Although we have tried to be accurate, we may have missed out some. In addition, the criteria, or indeed the scholarships, might be subject to change.
Legal Practice Course provider scholarships…
BPP have got a huge range of scholarships available for their LPC students offering financial support ranging from £1,000 to the full cost of tuition.
The eligibility requirements for the scholarships vary: some are diversity focussed or awarded on the basis of financial need, whilst others are centred on academic merit.
The scholarships available include:
- Vice Chancellor's scholarship - full cost of tuition.
- International bursary - £1,000 per year.
- Cohen Excellence Scholarship - up to £5,000.
- Career Guarantee Scholarship - up to £3,000.
- Law School Dean's Scholarship - up to £5,000.

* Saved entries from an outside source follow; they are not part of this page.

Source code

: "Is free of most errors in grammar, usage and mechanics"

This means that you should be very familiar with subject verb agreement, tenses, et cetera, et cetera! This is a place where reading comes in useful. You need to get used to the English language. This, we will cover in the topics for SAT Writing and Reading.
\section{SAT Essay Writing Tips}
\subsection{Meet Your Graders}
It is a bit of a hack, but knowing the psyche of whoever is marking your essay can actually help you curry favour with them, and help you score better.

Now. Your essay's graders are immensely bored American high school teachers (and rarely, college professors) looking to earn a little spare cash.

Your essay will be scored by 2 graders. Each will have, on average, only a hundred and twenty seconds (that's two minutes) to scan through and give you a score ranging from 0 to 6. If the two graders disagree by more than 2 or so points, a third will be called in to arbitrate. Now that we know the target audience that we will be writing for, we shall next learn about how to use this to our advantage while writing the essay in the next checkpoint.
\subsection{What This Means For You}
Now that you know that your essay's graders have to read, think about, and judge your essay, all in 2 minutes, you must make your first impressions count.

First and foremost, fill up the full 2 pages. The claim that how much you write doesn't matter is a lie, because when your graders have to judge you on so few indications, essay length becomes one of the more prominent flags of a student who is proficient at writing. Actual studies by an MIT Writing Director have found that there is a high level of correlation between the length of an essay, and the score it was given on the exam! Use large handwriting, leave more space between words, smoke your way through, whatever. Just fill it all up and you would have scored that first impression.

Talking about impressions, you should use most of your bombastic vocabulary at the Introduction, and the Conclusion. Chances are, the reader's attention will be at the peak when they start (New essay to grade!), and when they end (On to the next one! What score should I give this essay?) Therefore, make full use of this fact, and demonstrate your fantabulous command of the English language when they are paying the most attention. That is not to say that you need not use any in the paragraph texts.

More information about these can be found on the BPP scholarships page.
City University London Scholarships
City University offers up to ten full-fee scholarships and 100 partial-fee scholarships across all its law postgraduate courses - so that includes the LPC! You will need to be an offer holder for a course at City, and have achieved either a First or a 2.1 at undergraduate level.
If you land a partial-fee scholarship, you could have £3,000 of the cost of your LPC covered, and if you're lucky enough to get a full scholarship, all of your fees will be taken care of!
The University of Law
The University of Law has a number of scholarships open to LPC students. Their application process starts online, and you will need to provide certain details such as your household income and degree class (either acheived or predicted).
Choose Law full-fee scholarships - there are four of these on offer, and they are available to GDL and MA Law students as well as people hoping to study the LPC. Anyone with a household income of £25,000 or less, who has recieved an offer to study at the University of Law, may be eligible. You will also need to have a lower second class at degree level (or equivalent).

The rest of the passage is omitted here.